▸ **Information supplied**
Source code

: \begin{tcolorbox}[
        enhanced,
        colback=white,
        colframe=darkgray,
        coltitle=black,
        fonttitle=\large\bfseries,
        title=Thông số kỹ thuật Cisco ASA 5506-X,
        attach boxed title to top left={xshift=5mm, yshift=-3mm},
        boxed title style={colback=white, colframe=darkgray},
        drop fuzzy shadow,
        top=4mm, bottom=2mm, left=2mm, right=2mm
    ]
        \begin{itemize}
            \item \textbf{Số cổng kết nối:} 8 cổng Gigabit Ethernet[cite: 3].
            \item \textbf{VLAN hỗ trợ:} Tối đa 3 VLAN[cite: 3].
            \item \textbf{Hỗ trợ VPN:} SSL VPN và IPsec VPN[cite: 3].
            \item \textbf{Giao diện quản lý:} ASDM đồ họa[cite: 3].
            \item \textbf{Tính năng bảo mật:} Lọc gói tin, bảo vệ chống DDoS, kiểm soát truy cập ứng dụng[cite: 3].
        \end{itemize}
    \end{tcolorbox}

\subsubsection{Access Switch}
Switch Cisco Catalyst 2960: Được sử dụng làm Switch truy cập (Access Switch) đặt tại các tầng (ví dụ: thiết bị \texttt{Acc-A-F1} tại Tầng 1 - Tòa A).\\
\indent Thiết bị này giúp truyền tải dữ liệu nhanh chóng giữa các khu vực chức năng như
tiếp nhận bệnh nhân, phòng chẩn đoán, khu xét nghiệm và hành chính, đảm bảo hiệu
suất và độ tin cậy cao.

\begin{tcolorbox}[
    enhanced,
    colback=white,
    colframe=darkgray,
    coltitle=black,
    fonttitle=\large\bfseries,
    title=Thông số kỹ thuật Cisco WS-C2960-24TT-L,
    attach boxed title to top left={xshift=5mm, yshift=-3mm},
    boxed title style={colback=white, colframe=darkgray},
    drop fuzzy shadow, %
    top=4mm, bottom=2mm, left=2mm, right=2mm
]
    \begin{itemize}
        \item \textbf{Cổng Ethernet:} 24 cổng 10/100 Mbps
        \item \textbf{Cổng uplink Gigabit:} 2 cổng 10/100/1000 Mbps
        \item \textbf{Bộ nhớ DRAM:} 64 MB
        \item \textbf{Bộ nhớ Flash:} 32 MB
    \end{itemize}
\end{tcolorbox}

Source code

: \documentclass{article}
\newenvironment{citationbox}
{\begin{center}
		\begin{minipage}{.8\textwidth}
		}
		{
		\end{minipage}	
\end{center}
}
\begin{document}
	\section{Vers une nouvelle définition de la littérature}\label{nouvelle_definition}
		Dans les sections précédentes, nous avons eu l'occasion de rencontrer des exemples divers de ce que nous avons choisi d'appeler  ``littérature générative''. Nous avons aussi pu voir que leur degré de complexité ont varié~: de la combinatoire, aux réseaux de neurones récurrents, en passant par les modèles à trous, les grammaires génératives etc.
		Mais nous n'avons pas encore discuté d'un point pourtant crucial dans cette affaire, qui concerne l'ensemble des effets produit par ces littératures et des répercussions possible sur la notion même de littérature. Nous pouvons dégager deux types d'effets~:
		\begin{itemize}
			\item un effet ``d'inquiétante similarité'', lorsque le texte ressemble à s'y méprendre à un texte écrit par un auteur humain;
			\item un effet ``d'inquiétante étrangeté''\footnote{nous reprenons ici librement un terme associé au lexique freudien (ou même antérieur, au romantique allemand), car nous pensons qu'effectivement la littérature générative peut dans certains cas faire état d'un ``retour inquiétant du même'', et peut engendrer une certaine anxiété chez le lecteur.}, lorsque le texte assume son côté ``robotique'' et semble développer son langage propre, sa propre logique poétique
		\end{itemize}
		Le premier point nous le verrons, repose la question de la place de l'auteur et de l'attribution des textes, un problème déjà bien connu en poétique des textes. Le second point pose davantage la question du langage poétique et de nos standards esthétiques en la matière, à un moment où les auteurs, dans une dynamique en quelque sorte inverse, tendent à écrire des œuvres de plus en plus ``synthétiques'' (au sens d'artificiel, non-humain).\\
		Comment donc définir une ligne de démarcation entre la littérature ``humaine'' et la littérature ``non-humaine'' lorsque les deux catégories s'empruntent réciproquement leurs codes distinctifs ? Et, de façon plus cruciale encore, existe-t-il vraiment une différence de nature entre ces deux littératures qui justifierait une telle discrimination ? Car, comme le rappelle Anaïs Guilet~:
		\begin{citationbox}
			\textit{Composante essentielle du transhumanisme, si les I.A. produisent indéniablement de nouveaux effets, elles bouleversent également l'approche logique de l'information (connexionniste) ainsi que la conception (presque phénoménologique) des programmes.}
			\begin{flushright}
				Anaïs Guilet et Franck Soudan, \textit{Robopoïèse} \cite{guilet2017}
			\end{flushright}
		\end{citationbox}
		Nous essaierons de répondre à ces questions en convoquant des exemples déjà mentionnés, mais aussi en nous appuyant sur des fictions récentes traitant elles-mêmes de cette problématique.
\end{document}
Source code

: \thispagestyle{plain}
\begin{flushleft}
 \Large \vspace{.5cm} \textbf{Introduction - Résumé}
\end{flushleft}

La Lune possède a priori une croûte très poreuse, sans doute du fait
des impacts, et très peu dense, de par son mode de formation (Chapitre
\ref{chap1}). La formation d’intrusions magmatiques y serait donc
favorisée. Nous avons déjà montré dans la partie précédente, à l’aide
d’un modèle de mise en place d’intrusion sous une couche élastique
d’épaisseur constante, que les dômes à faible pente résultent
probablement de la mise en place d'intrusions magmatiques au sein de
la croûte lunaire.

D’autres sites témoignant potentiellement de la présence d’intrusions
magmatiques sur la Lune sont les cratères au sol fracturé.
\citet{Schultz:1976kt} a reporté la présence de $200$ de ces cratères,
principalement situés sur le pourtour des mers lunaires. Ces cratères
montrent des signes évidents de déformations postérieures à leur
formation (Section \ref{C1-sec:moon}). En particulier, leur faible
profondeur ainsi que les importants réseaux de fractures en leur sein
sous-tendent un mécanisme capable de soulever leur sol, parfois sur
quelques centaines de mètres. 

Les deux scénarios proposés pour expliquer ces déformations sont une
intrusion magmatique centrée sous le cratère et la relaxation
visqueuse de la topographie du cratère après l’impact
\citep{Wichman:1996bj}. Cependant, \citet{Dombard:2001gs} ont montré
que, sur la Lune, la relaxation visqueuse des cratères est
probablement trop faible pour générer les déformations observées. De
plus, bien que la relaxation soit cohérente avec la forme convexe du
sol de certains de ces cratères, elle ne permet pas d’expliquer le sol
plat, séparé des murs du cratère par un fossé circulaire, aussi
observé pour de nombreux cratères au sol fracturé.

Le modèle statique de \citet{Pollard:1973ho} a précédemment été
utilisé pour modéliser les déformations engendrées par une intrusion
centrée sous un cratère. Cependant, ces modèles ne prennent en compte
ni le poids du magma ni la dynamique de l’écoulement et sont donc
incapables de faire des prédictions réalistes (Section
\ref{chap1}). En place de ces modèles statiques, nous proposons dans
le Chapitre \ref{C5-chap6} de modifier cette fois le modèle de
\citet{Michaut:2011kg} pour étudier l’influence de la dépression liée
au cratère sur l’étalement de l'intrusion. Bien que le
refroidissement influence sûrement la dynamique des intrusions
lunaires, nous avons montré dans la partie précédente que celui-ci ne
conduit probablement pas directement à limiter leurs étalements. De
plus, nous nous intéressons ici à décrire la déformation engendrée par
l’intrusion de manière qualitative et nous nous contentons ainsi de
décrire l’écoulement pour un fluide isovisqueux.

▸ **Task details**
Reply with nothing but the number of lines in the entries above that hold the string "sous".

▸ **Problem solution**
4